Stored data entries
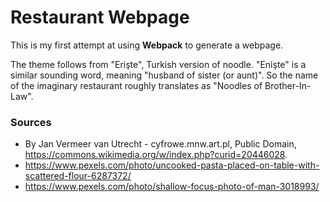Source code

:# Restaurant Webpage

This is my first attempt at using **Webpack** to generate a webpage.

The theme follows from "Erişte", Turkish version of noodle. "Enişte" is a similar sounding word, meaning "husband of sister (or aunt)". So the name of the imaginary restaurant roughly translates as "Noodles of Brother-In-Law".

### Sources
- By Jan Vermeer van Utrecht - cyfrowe.mnw.art.pl, Public Domain, https://commons.wikimedia.org/w/index.php?curid=20446028.
- https://www.pexels.com/photo/uncooked-pasta-placed-on-table-with-scattered-flour-6287372/
- https://www.pexels.com/photo/shallow-focus-photo-of-man-3018993/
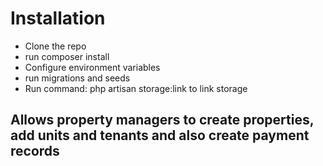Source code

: # Installation
* Clone the repo
* run composer install
* Configure environment variables
* run migrations and seeds
* Run command: php artisan storage:link to link storage

## Allows property managers to create properties, add units and tenants and also create payment records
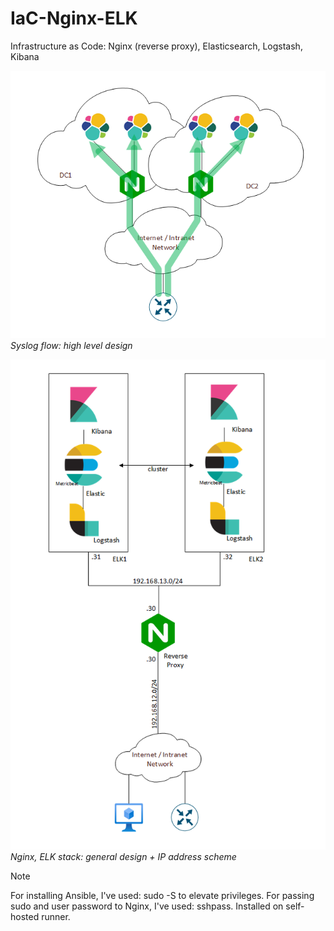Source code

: # IaC-Nginx-ELK
Infrastructure as Code: Nginx (reverse proxy), Elasticsearch, Logstash, Kibana

![alt text](drawings/elk_HLD_v04.png)  
*Syslog flow: high level design*

![alt text](drawings/elk_stack_v02.png)  
*Nginx, ELK stack: general design + IP address scheme*

> [!NOTE]
> For installing Ansible, I've used: sudo -S to elevate privileges.
> For passing sudo and user password to Nginx, I've used: sshpass. Installed on self-hosted runner.

<br/>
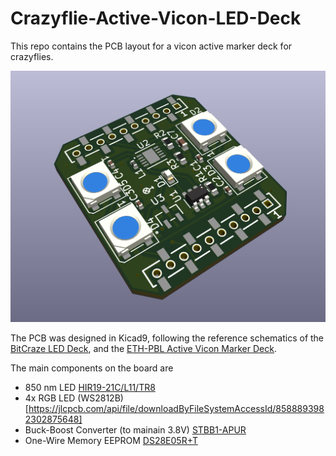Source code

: # Crazyflie-Active-Vicon-LED-Deck


This repo contains the PCB layout for a vicon active marker deck for crazyflies. 

![image](image.png)

The PCB was designed in Kicad9, following the reference schematics of the [BitCraze LED Deck](https://www.bitcraze.io/products/led-ring-deck/), and the [ETH-PBL Active Vicon Marker Deck](https://github.com/ETH-PBL/Active-motion-capture-marker-deck).

The main components on the board are 
- 850 nm LED [HIR19-21C/L11/TR8](https://www.digikey.com/en/products/detail/everlight-electronics-co-ltd/HIR19-21C-L11-TR8/2675838)
- 4x RGB LED (WS2812B)[https://jlcpcb.com/api/file/downloadByFileSystemAccessId/8588893982302875648]
- Buck-Boost Converter (to mainain 3.8V) [STBB1-APUR](https://www.st.com/resource/en/datasheet/stbb1-axx.pdf)
- One-Wire Memory EEPROM [DS28E05R+T](https://www.analog.com/media/en/technical-documentation/data-sheets/DS28E05.pdf)



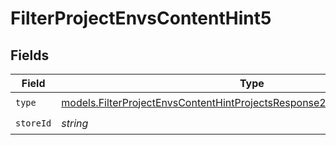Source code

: # FilterProjectEnvsContentHint5


## Fields

| Field                                                                                                                                                        | Type                                                                                                                                                         | Required                                                                                                                                                     | Description                                                                                                                                                  |
| ------------------------------------------------------------------------------------------------------------------------------------------------------------ | ------------------------------------------------------------------------------------------------------------------------------------------------------------ | ------------------------------------------------------------------------------------------------------------------------------------------------------------ | ------------------------------------------------------------------------------------------------------------------------------------------------------------ |
| `type`                                                                                                                                                       | [models.FilterProjectEnvsContentHintProjectsResponse200ApplicationJSONType](../models/filterprojectenvscontenthintprojectsresponse200applicationjsontype.md) | :heavy_check_mark:                                                                                                                                           | N/A                                                                                                                                                          |
| `storeId`                                                                                                                                                    | *string*                                                                                                                                                     | :heavy_check_mark:                                                                                                                                           | N/A                                                                                                                                                          |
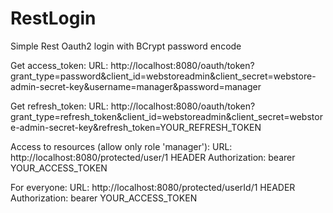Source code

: RestLogin
=========

Simple Rest Oauth2 login with BCrypt password encode

Get access_token:
URL:   http://localhost:8080/oauth/token?grant_type=password&client_id=webstoreadmin&client_secret=webstore-admin-secret-key&username=manager&password=manager

Get refresh_token:
URL:   http://localhost:8080/oauth/token?grant_type=refresh_token&client_id=webstoreadmin&client_secret=webstore-admin-secret-key&refresh_token=YOUR_REFRESH_TOKEN

Access to resources (allow only role 'manager'):
URL:   http://localhost:8080/protected/user/1 
HEADER Authorization: bearer YOUR_ACCESS_TOKEN

For everyone:
URL:   http://localhost:8080/protected/userId/1 
HEADER Authorization: bearer YOUR_ACCESS_TOKEN
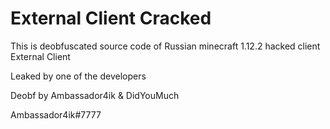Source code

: # External Client Cracked

This is deobfuscated source code of Russian minecraft 1.12.2 hacked client External Client 

Leaked by one of the developers


Deobf by Ambassador4ik & DidYouMuch

Ambassador4ik#7777
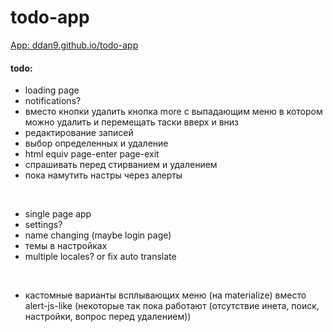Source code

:# todo-app

[App: ddan9.github.io/todo-app](https://ddan9.github.io/todo-app)

#### todo:

- loading page
- notifications?
- вместо кнопки удалить кнопка more с выпадающим меню в котором можно удалить и перемещать таски вверх и вниз
- редактирование записей
- выбор определенных и удаление
- html equiv page-enter page-exit
- спрашивать перед стирванием и удалением
- пока намутить настры через алерты

<br/>

- single page app
- settings?
- name changing (maybe login page)
- темы в настройках
- multiple locales? or fix auto translate

<br/>

- кастомные варианты всплывающих меню (на materialize) вместо alert-js-like (некоторые так пока работают (отсутствие инета, поиск, настройки, вопрос перед удалением))
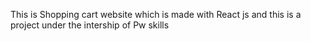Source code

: This is Shopping cart website which is made with React js and this is a project under the intership of Pw skills
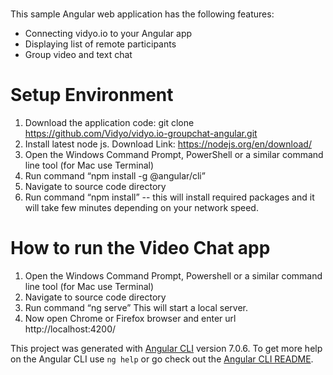 #  

This sample Angular web application has the following features:

* Connecting vidyo.io to your Angular app
* Displaying list of remote participants
* Group video and text chat

# Setup Environment

1.	Download the application code: git clone https://github.com/Vidyo/vidyo.io-groupchat-angular.git
2.	Install latest node js.
Download Link: https://nodejs.org/en/download/
3.	Open the Windows Command Prompt, PowerShell or a similar command line tool (for Mac use Terminal)
4.	Run command 
“npm install -g @angular/cli”
5.	Navigate to source code directory 
6.	Run command 
“npm install” -- this will install required packages and it will take few minutes depending on your network speed.

# How to run the Video Chat app 
1.	Open the Windows Command Prompt, Powershell or a similar command line tool (for Mac use Terminal)
2.	Navigate to source code directory
3.	Run command 
“ng serve” 
This will start a local server.
4.	Now open Chrome or Firefox browser and enter url http://localhost:4200/







This project was generated with [Angular CLI](https://github.com/angular/angular-cli) version 7.0.6.
To get more help on the Angular CLI use `ng help` or go check out the [Angular CLI README](https://github.com/angular/angular-cli/blob/master/README.md).
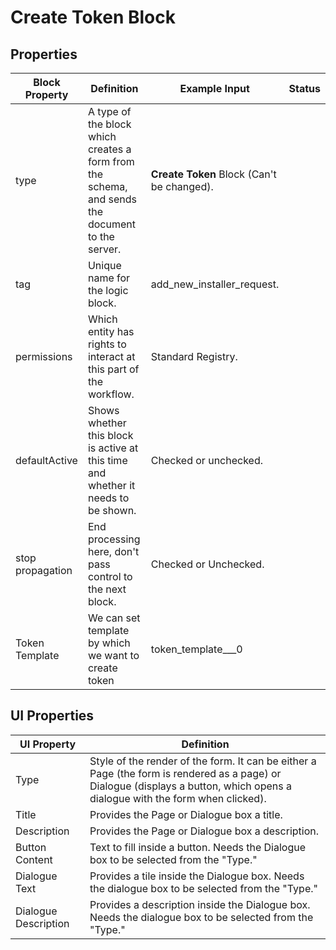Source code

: # Create Token Block

## Properties

| Block Property   | Definition                                                                                      | Example Input                              | Status |
| ---------------- | ----------------------------------------------------------------------------------------------- | ------------------------------------------ | ------ |
| type             | A type of the block which creates a form from the schema, and sends the document to the server. | **Create Token** Block (Can't be changed). |        |
| tag              | Unique name for the logic block.                                                                | add\_new\_installer\_request.              |        |
| permissions      | Which entity has rights to interact at this part of the workflow.                               | Standard Registry.                         |        |
| defaultActive    | Shows whether this block is active at this time and whether it needs to be shown.               | Checked or unchecked.                      |        |
| stop propagation | End processing here, don't pass control to the next block.                                      | Checked or Unchecked.                      |        |
| Token Template   | We can set template by which we want to create token                                            | token\_template_\__0                       |        |

## UI Properties

| UI Property          | Definition                                                                                                                                                                    |
| -------------------- | ----------------------------------------------------------------------------------------------------------------------------------------------------------------------------- |
| Type                 | Style of the render of the form. It can be either a Page (the form is rendered as a page) or Dialogue (displays a button, which opens a dialogue with the form when clicked). |
| Title                | Provides the Page or Dialogue box a title.                                                                                                                                    |
| Description          | Provides the Page or Dialogue box a description.                                                                                                                              |
| Button Content       | Text to fill inside a button. Needs the Dialogue box to be selected from the "Type."                                                                                          |
| Dialogue Text        | Provides a tile inside the Dialogue box. Needs the dialogue box to be selected from the "Type."                                                                               |
| Dialogue Description | Provides a description inside the Dialogue box. Needs the dialogue box to be selected from the "Type."                                                                        |

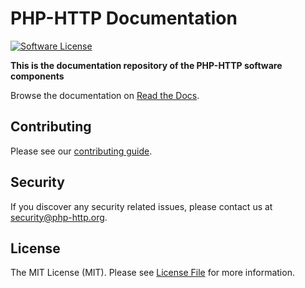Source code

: # PHP-HTTP Documentation

[![Software License](https://img.shields.io/badge/license-MIT-brightgreen.svg?style=flat-square)](LICENSE)


**This is the documentation repository of the PHP-HTTP software components**

Browse the documentation on [Read the Docs](http://php-http.readthedocs.org/).


## Contributing

Please see our [contributing guide](http://docs.httplug.io/en/latest/contributing).


## Security

If you discover any security related issues, please contact us at [security@php-http.org](mailto:security@php-http.org).


## License

The MIT License (MIT). Please see [License File](LICENSE) for more information.

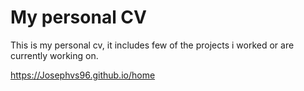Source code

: # My personal CV 
This is my personal cv, it includes few of the projects i worked or are currently working on. 

https://Josephvs96.github.io/home
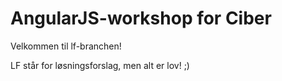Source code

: # AngularJS-workshop for Ciber

Velkommen til lf-branchen!

LF står for løsningsforslag, men alt er lov! ;)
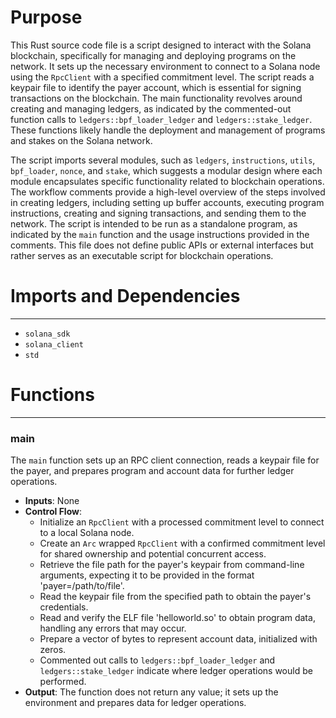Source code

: # Purpose
This Rust source code file is a script designed to interact with the Solana blockchain, specifically for managing and deploying programs on the network. It sets up the necessary environment to connect to a Solana node using the `RpcClient` with a specified commitment level. The script reads a keypair file to identify the payer account, which is essential for signing transactions on the blockchain. The main functionality revolves around creating and managing ledgers, as indicated by the commented-out function calls to `ledgers::bpf_loader_ledger` and `ledgers::stake_ledger`. These functions likely handle the deployment and management of programs and stakes on the Solana network.

The script imports several modules, such as `ledgers`, `instructions`, `utils`, `bpf_loader`, `nonce`, and `stake`, which suggests a modular design where each module encapsulates specific functionality related to blockchain operations. The workflow comments provide a high-level overview of the steps involved in creating ledgers, including setting up buffer accounts, executing program instructions, creating and signing transactions, and sending them to the network. The script is intended to be run as a standalone program, as indicated by the `main` function and the usage instructions provided in the comments. This file does not define public APIs or external interfaces but rather serves as an executable script for blockchain operations.
# Imports and Dependencies

---
- `solana_sdk`
- `solana_client`
- `std`


# Functions

---
### main
The `main` function sets up an RPC client connection, reads a keypair file for the payer, and prepares program and account data for further ledger operations.
- **Inputs**: None
- **Control Flow**:
    - Initialize an `RpcClient` with a processed commitment level to connect to a local Solana node.
    - Create an `Arc` wrapped `RpcClient` with a confirmed commitment level for shared ownership and potential concurrent access.
    - Retrieve the file path for the payer's keypair from command-line arguments, expecting it to be provided in the format 'payer=/path/to/file'.
    - Read the keypair file from the specified path to obtain the payer's credentials.
    - Read and verify the ELF file 'helloworld.so' to obtain program data, handling any errors that may occur.
    - Prepare a vector of bytes to represent account data, initialized with zeros.
    - Commented out calls to `ledgers::bpf_loader_ledger` and `ledgers::stake_ledger` indicate where ledger operations would be performed.
- **Output**: The function does not return any value; it sets up the environment and prepares data for ledger operations.


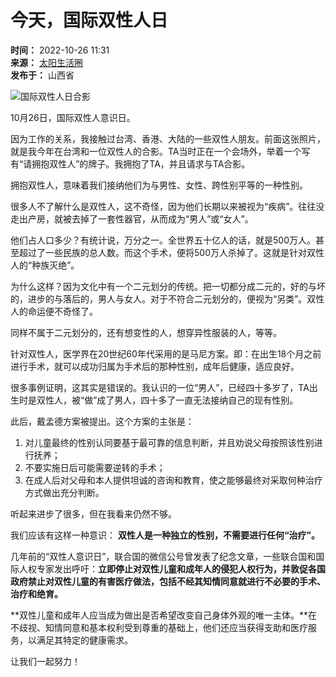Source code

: # 今天，国际双性人日

**时间：** 2022-10-26 11:31  
**来源：** [太阳生活圈](https://www.sohu.com/?spm=smpc.content-abroad.content.1.1730990523289EZ6aJ2j)  
**发布于：** 山西省

![国际双性人日合影](//p4.itc.cn/q_70/images03/20221026/d839731417e64a8482e0cf96d6af4faa.jpeg)

10月26日，国际双性人意识日。

因为工作的关系，我接触过台湾、香港、大陆的一些双性人朋友。前面这张照片，就是我今年在台湾和一位双性人的合影。TA当时正在一个会场外，举着一个写有“请拥抱双性人”的牌子。我拥抱了TA，并且请求与TA合影。

拥抱双性人，意味着我们接纳他们为与男性、女性、跨性别平等的一种性别。

很多人不了解什么是双性人，这不奇怪，因为他们长期以来被视为“疾病”。往往没走出产房，就被去掉了一套性器官，从而成为“男人”或“女人”。

他们占人口多少？有统计说，万分之一。全世界五十亿人的话，就是500万人。甚至超过了一些民族的总人数。而这个手术，便将500万人杀掉了。这就是针对双性人的“种族灭绝”。

为什么这样？因为文化中有一个二元划分的传统。把一切都分成二元的，好的与坏的，进步的与落后的，男人与女人。对于不符合二元划分的，便视为“另类”。双性人的命运便不奇怪了。

同样不属于二元划分的，还有想变性的人，想穿异性服装的人，等等。

针对双性人，医学界在20世纪60年代采用的是马尼方案。即：在出生18个月之前进行手术，就可以成功归属为手术后的那种性别，成年后健康，适应良好。

很多事例证明，这其实是错误的。我认识的一位“男人”，已经四十多岁了，TA出生时是双性人，被“做”成了男人，四十多了一直无法接纳自己的现有性别。

此后，戴孟德方案被提出。这个方案的主张是：

1. 对儿童最终的性别认同要基于最可靠的信息判断，并且劝说父母按照该性别进行抚养；
2. 不要实施日后可能需要逆转的手术；
3. 在成人后对父母和本人提供坦诚的咨询和教育，使之能够最终对采取何种治疗方式做出充分判断。

听起来进步了很多，但在我看来仍然不够。

我们应该有这样一种意识： **双性人是一种独立的性别，不需要进行任何“治疗”。**

几年前的“双性人意识日”，联合国的微信公号曾发表了纪念文章，一些联合国和国际人权专家发出呼吁：**立即停止对双性儿童和成年人的侵犯人权行为，并敦促各国政府禁止对双性儿童的有害医疗做法，包括不经其知情同意就进行不必要的手术、治疗和绝育。**

**双性儿童和成年人应当成为做出是否希望改变自己身体外观的唯一主体。**在不歧视、知情同意和基本权利受到尊重的基础上，他们还应当获得支助和医疗服务，以满足其特定的健康需求。

让我们一起努力！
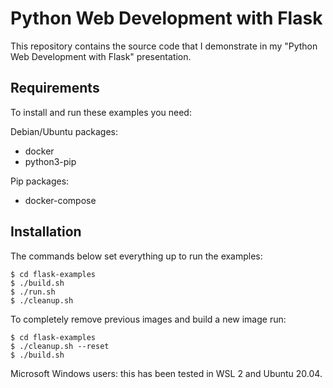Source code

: Python Web Development with Flask
=================================

This repository contains the source code that I demonstrate in my "Python Web Development with Flask" presentation.

Requirements
------------

To install and run these examples you need:

Debian/Ubuntu packages:
- docker
- python3-pip

Pip packages:
- docker-compose

Installation
------------

The commands below set everything up to run the examples:

    $ cd flask-examples
    $ ./build.sh
    $ ./run.sh
    $ ./cleanup.sh

To completely remove previous images and build a new image run:

    $ cd flask-examples
    $ ./cleanup.sh --reset
    $ ./build.sh

Microsoft Windows users: this has been tested in WSL 2 and Ubuntu 20.04. 
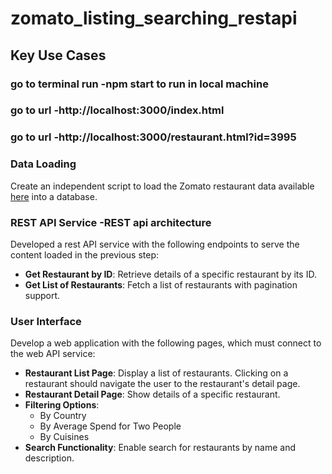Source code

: # zomato_listing_searching_restapi
 
## Key Use Cases
 
### go to terminal run -npm start to run in local machine
### go to url -http://localhost:3000/index.html
### go to url -http://localhost:3000/restaurant.html?id=3995

### Data Loading
Create an independent script to load the Zomato restaurant data available [here](https://www.kaggle.com/datasets/shrutimehta/zomato-restaurants-data) into a database.
 

### REST API Service -REST api architecture 
Developed a rest API service with the following endpoints to serve the content loaded in the previous step:
  - **Get Restaurant by ID**: Retrieve details of a specific restaurant by its ID.
  - **Get List of Restaurants**: Fetch a list of restaurants with pagination support.
 

### User Interface
Develop a web application with the following pages, which must connect to the web API service:
  - **Restaurant List Page**: Display a list of restaurants. Clicking on a restaurant should navigate the user to the restaurant's detail page.
  - **Restaurant Detail Page**: Show details of a specific restaurant.
  - **Filtering Options**:
     - By Country
     - By Average Spend for Two People
     - By Cuisines
  - **Search Functionality**: Enable search for restaurants by name and description.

[ACTIVITY]: Above are records with pictures. Reproduce exactly only the lines from the line with "Ambassador4ik#7777" through the line with "## Properties", both ends included, and leave the pictures out.

[RESPONSE TO THE TASK]:
Ambassador4ik#7777
Source code

:# todo-app

[App: ddan9.github.io/todo-app](https://ddan9.github.io/todo-app)

#### todo:

- loading page
- notifications?
- вместо кнопки удалить кнопка more с выпадающим меню в котором можно удалить и перемещать таски вверх и вниз
- редактирование записей
- выбор определенных и удаление
- html equiv page-enter page-exit
- спрашивать перед стирванием и удалением
- пока намутить настры через алерты

<br/>

- single page app
- settings?
- name changing (maybe login page)
- темы в настройках
- multiple locales? or fix auto translate

<br/>

- кастомные варианты всплывающих меню (на materialize) вместо alert-js-like (некоторые так пока работают (отсутствие инета, поиск, настройки, вопрос перед удалением))
Source code

: This is Shopping cart website which is made with React js and this is a project under the intership of Pw skills
 #  

This sample Angular web application has the following features:

* Connecting vidyo.io to your Angular app
* Displaying list of remote participants
* Group video and text chat

# Setup Environment

1.	Download the application code: git clone https://github.com/Vidyo/vidyo.io-groupchat-angular.git
2.	Install latest node js.
Download Link: https://nodejs.org/en/download/
3.	Open the Windows Command Prompt, PowerShell or a similar command line tool (for Mac use Terminal)
4.	Run command 
“npm install -g @angular/cli”
5.	Navigate to source code directory 
6.	Run command 
“npm install” -- this will install required packages and it will take few minutes depending on your network speed.

# How to run the Video Chat app 
1.	Open the Windows Command Prompt, Powershell or a similar command line tool (for Mac use Terminal)
2.	Navigate to source code directory
3.	Run command 
“ng serve” 
This will start a local server.
4.	Now open Chrome or Firefox browser and enter url http://localhost:4200/







This project was generated with [Angular CLI](https://github.com/angular/angular-cli) version 7.0.6.
To get more help on the Angular CLI use `ng help` or go check out the [Angular CLI README](https://github.com/angular/angular-cli/blob/master/README.md).
Source code

: # Create Token Block

## Properties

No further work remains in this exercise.